▸ **Requirement**: The job is to find each line of the records below that includes the word "什么时候买进" and copy it.

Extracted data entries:
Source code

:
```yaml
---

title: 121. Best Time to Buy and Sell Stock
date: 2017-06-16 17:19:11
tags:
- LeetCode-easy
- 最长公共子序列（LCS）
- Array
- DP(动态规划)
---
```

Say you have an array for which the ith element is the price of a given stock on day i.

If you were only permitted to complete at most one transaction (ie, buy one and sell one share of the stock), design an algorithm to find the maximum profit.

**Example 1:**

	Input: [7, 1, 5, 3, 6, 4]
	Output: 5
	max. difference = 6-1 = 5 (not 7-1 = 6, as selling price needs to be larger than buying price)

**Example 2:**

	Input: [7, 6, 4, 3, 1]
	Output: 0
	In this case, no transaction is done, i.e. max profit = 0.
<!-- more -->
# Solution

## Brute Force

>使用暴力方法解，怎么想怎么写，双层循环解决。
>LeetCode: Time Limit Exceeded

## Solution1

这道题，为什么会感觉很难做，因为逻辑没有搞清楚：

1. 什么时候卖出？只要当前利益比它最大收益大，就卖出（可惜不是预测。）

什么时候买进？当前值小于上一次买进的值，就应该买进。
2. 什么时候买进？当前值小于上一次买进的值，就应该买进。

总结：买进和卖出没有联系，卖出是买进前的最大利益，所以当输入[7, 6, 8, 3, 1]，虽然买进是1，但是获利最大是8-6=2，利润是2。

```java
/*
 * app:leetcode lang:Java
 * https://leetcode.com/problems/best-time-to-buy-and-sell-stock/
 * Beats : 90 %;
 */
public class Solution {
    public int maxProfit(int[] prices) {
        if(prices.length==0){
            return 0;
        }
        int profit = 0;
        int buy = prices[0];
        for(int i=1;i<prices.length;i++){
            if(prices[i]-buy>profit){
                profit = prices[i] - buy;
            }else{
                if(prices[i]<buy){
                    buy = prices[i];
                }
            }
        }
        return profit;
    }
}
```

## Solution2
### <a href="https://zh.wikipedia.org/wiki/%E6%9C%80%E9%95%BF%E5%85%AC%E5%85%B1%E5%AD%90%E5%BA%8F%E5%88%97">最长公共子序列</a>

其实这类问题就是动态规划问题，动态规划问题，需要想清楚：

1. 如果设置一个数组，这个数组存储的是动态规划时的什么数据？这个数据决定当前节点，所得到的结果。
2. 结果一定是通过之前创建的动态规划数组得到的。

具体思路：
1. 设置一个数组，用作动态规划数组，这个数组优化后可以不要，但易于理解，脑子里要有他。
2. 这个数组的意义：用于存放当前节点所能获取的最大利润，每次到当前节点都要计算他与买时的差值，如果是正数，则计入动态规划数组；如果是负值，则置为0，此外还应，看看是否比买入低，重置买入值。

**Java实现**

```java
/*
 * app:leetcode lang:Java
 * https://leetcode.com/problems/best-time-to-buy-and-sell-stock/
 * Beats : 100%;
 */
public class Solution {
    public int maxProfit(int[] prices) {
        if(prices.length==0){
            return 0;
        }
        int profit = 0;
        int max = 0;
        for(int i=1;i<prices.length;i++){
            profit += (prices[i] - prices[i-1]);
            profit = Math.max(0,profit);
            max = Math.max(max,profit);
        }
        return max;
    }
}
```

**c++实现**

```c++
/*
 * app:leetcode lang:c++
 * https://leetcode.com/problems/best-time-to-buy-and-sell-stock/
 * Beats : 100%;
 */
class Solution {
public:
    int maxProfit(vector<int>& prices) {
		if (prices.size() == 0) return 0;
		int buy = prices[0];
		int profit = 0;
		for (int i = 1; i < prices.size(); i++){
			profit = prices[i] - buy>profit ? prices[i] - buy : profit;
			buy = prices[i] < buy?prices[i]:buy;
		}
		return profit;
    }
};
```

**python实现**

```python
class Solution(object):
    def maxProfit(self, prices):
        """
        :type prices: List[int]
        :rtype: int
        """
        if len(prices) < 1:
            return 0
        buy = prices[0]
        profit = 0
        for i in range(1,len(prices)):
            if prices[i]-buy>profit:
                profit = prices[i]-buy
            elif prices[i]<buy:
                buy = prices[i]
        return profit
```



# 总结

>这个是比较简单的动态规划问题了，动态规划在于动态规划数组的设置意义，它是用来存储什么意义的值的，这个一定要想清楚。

* * *

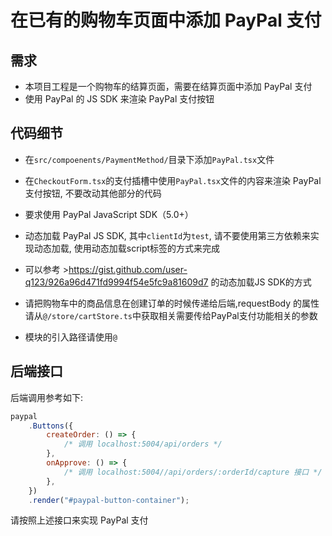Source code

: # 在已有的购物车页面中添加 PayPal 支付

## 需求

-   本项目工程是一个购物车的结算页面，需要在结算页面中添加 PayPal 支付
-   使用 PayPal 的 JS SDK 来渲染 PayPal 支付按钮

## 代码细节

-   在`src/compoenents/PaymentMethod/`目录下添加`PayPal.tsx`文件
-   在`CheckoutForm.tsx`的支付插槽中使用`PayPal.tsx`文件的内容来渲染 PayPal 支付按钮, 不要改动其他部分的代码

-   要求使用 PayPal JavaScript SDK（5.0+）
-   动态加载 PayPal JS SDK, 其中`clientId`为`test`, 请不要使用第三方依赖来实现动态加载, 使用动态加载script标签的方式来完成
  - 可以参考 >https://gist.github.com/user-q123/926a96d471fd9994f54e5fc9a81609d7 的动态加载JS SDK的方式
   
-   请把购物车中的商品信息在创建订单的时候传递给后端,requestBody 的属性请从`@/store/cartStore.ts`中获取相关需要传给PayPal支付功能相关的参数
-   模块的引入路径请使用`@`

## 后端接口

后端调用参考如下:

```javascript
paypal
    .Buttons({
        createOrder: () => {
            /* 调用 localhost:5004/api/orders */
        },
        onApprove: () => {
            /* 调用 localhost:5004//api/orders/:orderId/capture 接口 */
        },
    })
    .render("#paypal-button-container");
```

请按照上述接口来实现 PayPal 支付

...

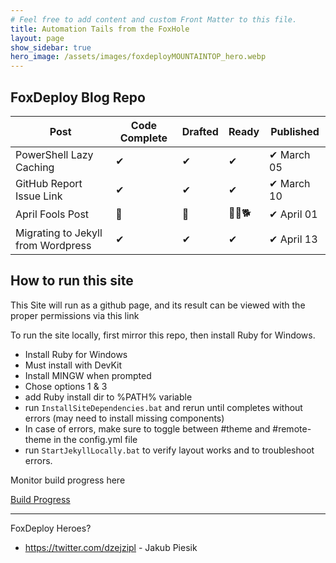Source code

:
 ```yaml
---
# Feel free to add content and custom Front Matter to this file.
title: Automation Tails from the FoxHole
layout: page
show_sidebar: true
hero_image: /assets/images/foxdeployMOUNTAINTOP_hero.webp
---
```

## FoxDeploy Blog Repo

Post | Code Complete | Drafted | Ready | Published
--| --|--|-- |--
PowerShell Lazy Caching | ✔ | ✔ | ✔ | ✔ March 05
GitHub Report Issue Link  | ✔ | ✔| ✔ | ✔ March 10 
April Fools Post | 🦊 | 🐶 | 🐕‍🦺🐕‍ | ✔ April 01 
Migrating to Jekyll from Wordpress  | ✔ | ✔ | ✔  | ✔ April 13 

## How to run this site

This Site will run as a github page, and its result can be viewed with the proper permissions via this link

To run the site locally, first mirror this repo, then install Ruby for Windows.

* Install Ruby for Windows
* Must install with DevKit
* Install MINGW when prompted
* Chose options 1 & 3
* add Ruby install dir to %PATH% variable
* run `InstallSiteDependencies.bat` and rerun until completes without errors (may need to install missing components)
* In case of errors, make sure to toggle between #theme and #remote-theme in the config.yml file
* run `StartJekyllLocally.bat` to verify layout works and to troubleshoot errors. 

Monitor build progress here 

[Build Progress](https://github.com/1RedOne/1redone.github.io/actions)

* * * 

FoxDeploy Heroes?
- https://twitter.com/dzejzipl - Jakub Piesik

▸ **Output of the task**:
什么时候买进？当前值小于上一次买进的值，就应该买进。
2. 什么时候买进？当前值小于上一次买进的值，就应该买进。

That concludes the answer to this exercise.